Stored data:
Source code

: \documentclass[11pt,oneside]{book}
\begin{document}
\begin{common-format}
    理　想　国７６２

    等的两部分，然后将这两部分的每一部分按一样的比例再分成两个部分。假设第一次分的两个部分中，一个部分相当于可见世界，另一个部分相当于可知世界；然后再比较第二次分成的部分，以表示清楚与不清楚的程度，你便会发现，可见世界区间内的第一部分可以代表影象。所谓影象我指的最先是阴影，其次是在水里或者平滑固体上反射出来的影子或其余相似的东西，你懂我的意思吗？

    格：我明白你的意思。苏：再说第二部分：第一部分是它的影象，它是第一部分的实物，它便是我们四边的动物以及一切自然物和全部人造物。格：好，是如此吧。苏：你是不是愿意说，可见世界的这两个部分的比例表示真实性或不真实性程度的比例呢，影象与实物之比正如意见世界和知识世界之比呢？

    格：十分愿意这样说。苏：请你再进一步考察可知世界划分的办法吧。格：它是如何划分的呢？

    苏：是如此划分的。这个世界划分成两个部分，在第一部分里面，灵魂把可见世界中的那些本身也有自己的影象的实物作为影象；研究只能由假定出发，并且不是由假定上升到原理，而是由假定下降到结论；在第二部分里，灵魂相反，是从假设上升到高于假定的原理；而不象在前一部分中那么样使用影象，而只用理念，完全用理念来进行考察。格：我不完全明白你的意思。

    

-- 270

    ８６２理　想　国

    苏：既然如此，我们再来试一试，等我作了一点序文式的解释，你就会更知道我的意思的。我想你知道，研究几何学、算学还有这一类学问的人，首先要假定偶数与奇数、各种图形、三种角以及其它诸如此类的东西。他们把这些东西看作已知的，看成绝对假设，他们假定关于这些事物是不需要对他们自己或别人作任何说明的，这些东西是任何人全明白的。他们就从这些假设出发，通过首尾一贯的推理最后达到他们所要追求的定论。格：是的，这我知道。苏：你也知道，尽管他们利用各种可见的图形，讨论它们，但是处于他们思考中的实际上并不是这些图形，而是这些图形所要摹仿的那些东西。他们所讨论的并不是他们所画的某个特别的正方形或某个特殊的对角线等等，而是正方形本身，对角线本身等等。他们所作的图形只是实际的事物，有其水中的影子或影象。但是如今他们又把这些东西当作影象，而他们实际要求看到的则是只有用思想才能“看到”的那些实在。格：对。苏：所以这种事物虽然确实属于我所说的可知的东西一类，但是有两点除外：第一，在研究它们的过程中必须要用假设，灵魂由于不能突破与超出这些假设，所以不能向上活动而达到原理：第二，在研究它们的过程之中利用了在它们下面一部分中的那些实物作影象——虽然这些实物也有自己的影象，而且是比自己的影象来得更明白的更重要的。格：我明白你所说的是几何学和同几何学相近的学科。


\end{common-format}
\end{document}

- **WHAT IS BEING ASKED**
Find every line in the records that has the word "begin". Copy those lines.

- **WORKED SOLUTION**
\begin{document}
\begin{common-format}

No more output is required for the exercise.